↓↓↓

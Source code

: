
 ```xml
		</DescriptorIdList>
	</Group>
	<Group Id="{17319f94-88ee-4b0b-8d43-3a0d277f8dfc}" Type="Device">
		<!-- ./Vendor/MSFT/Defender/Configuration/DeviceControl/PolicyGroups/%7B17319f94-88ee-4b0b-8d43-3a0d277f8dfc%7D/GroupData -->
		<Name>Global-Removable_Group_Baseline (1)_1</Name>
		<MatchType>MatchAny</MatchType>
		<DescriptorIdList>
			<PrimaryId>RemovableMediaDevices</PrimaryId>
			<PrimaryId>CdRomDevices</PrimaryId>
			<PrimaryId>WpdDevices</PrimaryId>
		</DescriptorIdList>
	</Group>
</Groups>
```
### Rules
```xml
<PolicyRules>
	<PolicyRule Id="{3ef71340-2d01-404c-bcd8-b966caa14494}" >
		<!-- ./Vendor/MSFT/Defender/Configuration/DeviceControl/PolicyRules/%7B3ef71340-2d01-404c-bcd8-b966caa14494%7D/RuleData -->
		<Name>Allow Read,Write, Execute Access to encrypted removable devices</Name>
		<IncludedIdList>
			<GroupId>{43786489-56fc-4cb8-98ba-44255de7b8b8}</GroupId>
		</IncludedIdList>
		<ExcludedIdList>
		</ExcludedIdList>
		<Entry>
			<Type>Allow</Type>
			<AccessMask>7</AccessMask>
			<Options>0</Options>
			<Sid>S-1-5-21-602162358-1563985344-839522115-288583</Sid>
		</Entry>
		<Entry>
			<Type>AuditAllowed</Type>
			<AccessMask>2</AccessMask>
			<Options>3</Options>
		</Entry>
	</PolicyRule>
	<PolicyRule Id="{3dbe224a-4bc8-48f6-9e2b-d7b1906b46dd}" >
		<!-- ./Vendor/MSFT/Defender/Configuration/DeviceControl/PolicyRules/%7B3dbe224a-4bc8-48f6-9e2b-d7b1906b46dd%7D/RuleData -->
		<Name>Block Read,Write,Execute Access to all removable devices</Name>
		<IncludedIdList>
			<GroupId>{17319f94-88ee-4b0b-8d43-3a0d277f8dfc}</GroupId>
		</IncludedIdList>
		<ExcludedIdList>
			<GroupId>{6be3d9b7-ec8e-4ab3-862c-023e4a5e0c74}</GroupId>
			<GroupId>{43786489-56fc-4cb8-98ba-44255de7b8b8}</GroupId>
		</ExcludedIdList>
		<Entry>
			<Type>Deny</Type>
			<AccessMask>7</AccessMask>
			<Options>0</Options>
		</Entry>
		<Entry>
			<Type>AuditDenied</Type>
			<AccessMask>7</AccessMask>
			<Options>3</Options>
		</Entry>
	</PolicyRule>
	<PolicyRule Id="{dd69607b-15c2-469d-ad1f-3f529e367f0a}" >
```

↑↑↑

▶ Task goal: Each line that contains the word "MSFT" adds to the total; give the total for the material and nothing else.

▶ Exercise output: 3